Le SFP rencontre d'importants problèmes de mise en œuvre. Ceux-ci remettent en question le calendrier prévu par Jambon : malus Jambon à partir de janvier 2026, nouvelles conditions de pension anticipée et « plafond de 20 % d'assimilations » à partir de 2027. Si le ministre s'en tient à ce calendrier, il en résultera une période de grande incertitude (juridique). C'est pourquoi le Comité Général de Gestion (CGG) pour le statut social des travailleurs indépendants demande de reporter la « réforme » d'un an.

Les problèmes de mise en œuvre pour le SFP concernent à la fois le back-office et le front-office :

  • Problème de back-office 1 : le SFP doit adapter ses modèles de calcul. Les institutions de pension estiment qu'elles ne pourront calculer une nouvelle date de pension anticipée pour les travailleurs qu'à partir du 4e trimestre 2026 et pour les fonctionnaires qu'à partir du 2e trimestre 2027. Les nouveaux montants de pension pourront être calculés à partir du 2e trimestre 2027. Étant donné que la Charte du socialement assuré (1995) stipule que les citoyens doivent recevoir la décision relative à leur pension au plus tard 4 mois avant le début de celle-ci, le SFP ne pourra appliquer les nouvelles règles qu'aux pensions prenant cours à partir d'octobre 2027.
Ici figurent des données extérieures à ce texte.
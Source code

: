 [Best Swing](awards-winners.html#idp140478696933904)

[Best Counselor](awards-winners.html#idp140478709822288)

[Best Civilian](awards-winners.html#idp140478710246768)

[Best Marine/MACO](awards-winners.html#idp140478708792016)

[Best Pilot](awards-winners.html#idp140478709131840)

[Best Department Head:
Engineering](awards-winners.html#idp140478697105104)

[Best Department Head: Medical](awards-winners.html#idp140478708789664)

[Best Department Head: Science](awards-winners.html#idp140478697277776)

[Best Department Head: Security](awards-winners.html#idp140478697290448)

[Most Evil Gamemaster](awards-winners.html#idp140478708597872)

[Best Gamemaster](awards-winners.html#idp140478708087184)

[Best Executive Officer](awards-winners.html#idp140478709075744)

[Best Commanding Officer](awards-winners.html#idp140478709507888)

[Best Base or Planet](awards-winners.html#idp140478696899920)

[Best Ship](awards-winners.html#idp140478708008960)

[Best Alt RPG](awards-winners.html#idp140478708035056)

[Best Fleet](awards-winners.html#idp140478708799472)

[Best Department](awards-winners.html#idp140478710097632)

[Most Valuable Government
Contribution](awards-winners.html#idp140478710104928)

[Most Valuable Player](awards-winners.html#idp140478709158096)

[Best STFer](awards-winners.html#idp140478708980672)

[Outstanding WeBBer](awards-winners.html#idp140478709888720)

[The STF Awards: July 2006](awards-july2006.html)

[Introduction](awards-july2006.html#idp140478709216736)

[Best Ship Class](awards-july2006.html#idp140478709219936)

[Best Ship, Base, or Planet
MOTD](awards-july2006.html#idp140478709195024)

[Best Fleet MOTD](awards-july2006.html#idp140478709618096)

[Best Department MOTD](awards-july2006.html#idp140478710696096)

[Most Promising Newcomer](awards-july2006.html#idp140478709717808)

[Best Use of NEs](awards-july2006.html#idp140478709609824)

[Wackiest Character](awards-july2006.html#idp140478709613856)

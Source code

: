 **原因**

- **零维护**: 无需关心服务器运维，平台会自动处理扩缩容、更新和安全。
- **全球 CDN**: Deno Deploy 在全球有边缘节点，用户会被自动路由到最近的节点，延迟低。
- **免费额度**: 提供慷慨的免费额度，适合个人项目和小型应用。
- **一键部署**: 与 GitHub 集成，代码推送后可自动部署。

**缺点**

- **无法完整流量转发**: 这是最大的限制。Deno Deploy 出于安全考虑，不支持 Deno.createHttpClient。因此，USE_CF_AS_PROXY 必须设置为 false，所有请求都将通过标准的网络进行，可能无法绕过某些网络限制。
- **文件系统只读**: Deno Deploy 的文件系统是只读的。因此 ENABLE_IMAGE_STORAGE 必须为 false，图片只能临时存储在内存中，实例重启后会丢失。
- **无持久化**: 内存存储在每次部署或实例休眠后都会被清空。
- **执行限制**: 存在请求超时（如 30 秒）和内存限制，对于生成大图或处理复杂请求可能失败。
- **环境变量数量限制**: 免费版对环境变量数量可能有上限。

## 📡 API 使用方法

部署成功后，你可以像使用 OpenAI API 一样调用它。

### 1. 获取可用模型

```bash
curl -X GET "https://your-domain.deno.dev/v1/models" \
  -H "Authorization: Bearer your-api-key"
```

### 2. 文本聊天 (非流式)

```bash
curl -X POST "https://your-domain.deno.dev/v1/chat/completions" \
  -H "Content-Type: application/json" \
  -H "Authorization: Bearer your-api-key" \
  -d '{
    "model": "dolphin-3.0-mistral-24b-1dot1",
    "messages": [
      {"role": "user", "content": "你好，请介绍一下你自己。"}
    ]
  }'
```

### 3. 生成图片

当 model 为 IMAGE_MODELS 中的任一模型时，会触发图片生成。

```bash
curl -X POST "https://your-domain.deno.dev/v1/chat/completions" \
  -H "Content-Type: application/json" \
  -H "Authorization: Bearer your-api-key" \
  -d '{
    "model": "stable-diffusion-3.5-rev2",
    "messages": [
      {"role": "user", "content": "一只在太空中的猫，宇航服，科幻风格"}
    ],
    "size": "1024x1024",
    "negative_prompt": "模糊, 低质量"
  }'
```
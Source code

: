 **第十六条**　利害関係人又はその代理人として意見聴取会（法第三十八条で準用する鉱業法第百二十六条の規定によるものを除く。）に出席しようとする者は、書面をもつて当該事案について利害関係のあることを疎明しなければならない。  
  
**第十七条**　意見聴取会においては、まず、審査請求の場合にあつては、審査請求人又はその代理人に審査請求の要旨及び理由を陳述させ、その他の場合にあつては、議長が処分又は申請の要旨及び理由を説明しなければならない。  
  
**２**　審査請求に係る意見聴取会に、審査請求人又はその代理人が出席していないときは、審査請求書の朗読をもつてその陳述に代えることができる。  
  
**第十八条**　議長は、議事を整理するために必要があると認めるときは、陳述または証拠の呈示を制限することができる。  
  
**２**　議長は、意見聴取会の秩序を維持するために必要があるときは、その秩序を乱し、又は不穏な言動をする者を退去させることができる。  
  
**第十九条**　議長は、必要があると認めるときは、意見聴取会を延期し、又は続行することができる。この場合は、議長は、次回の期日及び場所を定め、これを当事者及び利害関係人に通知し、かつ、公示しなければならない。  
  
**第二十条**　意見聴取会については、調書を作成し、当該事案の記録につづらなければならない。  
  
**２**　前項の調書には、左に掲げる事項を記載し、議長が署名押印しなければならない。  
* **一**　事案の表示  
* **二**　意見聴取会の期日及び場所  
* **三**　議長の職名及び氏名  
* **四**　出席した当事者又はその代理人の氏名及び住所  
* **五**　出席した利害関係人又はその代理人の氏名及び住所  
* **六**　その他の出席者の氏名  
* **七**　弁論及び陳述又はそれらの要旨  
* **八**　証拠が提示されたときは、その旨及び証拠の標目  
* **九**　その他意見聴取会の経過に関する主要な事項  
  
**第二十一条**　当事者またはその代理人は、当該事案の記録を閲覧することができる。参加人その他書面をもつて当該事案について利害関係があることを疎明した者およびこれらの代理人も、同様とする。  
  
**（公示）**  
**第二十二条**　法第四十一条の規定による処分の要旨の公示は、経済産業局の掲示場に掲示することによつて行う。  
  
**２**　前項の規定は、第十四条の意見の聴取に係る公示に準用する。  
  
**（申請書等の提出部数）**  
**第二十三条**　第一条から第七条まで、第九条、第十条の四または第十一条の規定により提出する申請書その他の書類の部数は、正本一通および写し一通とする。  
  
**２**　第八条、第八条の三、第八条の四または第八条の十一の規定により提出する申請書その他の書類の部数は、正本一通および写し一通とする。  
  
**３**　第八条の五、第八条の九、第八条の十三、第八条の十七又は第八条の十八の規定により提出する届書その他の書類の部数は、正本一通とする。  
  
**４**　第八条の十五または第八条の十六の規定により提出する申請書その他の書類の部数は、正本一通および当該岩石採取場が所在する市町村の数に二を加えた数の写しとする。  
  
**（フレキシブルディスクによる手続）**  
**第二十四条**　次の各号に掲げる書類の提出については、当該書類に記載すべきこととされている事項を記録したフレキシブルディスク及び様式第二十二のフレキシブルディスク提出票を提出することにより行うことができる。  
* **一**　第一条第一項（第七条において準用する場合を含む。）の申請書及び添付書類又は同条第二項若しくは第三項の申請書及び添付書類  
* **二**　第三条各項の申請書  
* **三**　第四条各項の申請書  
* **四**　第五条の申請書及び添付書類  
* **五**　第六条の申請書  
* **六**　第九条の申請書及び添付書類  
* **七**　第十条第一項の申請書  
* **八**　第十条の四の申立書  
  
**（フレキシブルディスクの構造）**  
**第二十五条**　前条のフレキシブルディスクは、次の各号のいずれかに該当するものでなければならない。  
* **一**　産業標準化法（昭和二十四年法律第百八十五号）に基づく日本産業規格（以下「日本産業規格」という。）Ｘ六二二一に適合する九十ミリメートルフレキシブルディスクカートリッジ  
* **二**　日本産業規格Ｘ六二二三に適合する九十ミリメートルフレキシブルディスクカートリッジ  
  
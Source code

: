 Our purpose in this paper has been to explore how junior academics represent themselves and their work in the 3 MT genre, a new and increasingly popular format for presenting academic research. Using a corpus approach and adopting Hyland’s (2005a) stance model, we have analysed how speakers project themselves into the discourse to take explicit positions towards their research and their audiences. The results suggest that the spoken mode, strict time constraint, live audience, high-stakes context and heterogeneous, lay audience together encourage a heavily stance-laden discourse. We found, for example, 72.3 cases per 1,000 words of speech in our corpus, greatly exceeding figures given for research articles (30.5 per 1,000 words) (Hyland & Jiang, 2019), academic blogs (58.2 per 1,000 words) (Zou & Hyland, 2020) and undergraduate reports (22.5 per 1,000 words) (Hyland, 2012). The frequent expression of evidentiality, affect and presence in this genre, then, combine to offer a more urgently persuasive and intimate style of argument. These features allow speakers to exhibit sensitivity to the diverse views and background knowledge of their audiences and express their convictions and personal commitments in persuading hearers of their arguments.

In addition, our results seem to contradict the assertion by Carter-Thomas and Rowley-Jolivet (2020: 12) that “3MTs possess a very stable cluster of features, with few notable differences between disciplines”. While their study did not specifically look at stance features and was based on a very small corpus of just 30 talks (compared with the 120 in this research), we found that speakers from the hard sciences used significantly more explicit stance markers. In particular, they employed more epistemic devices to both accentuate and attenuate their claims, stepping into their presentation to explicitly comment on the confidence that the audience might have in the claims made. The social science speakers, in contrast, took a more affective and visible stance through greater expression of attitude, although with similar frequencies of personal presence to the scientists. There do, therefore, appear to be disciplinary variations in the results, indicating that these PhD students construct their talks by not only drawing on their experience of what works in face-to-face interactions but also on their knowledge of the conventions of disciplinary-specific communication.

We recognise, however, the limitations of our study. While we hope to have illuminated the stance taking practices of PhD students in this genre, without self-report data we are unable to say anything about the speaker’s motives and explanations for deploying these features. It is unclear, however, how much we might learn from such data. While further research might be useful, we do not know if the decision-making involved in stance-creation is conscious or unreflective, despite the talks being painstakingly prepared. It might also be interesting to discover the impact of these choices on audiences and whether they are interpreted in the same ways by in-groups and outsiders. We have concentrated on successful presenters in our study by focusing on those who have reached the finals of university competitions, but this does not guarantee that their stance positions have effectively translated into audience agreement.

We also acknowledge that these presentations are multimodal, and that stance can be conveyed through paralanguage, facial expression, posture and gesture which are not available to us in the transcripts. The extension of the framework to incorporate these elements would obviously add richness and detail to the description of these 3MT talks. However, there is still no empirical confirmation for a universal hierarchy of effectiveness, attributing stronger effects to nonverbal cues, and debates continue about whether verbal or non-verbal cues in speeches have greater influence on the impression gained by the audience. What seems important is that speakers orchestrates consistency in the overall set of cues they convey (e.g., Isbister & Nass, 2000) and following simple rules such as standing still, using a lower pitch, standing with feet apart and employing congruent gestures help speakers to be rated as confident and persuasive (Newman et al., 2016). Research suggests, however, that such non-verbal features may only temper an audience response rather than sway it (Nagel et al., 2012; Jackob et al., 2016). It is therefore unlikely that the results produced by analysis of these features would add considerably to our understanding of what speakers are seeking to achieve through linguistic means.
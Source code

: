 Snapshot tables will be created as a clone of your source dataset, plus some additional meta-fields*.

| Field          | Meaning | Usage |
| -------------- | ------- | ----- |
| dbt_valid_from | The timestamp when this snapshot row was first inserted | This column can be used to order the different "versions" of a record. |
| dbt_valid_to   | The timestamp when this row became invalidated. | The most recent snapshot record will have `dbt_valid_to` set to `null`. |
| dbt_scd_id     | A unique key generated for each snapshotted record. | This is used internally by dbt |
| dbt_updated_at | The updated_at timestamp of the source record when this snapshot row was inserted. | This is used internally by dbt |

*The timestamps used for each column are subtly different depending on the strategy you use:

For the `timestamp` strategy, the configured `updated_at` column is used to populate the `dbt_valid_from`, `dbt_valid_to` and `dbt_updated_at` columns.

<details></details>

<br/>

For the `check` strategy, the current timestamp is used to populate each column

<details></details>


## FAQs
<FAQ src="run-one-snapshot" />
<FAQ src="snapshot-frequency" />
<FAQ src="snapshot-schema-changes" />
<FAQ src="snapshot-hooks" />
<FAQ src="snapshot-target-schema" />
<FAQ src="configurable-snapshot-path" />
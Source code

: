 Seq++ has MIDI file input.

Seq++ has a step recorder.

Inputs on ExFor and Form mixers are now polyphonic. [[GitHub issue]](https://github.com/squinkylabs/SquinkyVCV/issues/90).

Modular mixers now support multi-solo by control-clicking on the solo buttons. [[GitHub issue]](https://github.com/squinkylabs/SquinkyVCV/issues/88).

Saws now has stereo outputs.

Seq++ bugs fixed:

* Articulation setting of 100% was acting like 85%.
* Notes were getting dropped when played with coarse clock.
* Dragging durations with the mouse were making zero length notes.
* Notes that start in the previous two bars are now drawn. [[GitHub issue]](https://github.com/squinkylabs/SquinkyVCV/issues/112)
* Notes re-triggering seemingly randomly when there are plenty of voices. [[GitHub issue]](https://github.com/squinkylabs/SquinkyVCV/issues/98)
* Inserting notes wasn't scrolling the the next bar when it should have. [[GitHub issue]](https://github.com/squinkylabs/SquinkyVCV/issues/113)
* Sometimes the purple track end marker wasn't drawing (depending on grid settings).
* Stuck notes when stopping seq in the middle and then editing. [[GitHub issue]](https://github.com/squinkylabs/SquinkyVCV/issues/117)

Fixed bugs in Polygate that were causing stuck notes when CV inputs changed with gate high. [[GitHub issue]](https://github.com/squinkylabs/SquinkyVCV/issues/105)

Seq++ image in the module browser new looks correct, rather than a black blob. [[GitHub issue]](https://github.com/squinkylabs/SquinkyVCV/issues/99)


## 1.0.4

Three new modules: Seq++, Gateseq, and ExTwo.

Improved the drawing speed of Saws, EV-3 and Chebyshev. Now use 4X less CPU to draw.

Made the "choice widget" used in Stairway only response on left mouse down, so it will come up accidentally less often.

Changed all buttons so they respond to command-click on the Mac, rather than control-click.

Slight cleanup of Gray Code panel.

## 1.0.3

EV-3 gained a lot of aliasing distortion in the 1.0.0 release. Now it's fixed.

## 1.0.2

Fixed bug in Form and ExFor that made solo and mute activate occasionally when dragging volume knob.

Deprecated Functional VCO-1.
  • Problème de back-office 2 : les données détaillées sur la carrière sont souvent manquantes pour le passé. Par exemple, pour 2003, les données sur la carrière de pension ne permettent pas de distinguer le congé de maternité de la maladie, ni les jours de chômage temporaire des jours de chômage classique. Les avant-projets de loi du ministre Jambon se basent sur les données officielles relatives à la carrière et prévoient que les citoyens doivent eux-mêmes signaler les éventuelles erreurs d'enregistrement pour le passé et les corriger ultérieurement. Une telle procédure de révision individuelle peut entraîner des retards supplémentaires au sein du SFP. 

  • Problème de front office : Mypension.be n'affichera pas les estimations de pension et les dates de pension les plus proches pendant environ un an. Après le vote de la loi, les estimations et les carrières de pension disparaîtront et mypension.be n'affichera plus que l'âge légal de la pension. À la fin de cette année, les personnes âgées de plus de 55 ans recevront uniquement une notification leur indiquant si elles peuvent prendre une pension anticipée sans malus Jambon sur la base des jours effectivement travaillés. Au cours de l'année 2026, il est prévu d'ajouter progressivement des informations supplémentaires sur mypension.be. De nombreux travailleurs n'obtiendront donc pas de réponse définitive sur l'application ou non du malus sur la base de mypension.be.

Au Parlement, le ministre Jambon a déclaré que les citoyens qui auront introduit leur demande de pension dans les délais au cours de l'année 2025 recevront une décision définitive du SFP dans le délai légal de 4 mois, sur la base de la législation actuelle. Le ministre déclare qu'il n'y aura pas de recouvrement a posteriori et que ces décisions de pension sont définitives. La question reste de savoir ce qu'il adviendra en 2026 et début 2027 des demandes de pension postérieures au vote de la loi au Parlement. La loi est en vigueur, mais le service des pensions se dit incapable de l'appliquer. Est-ce qu’aucun malus ne sera alors appliqué dans les situations où cela serait nécessaire de jure ? Et qu'en est-il du nouveau bonus de pension pour ceux qui restent actifs après l'âge de la pension ? À l'heure actuelle, il n'y a pas de réponses concluantes à ces questions.

Auteur: olivier.pintelon@fgtb.be


[1] La condition d'« emploi effectif » pour l'accès à la pension min., introduite par le gouvernement Vivaldi, n'est actuellement pas appliquée par le SFP pour les personnes nées en 1960 et avant.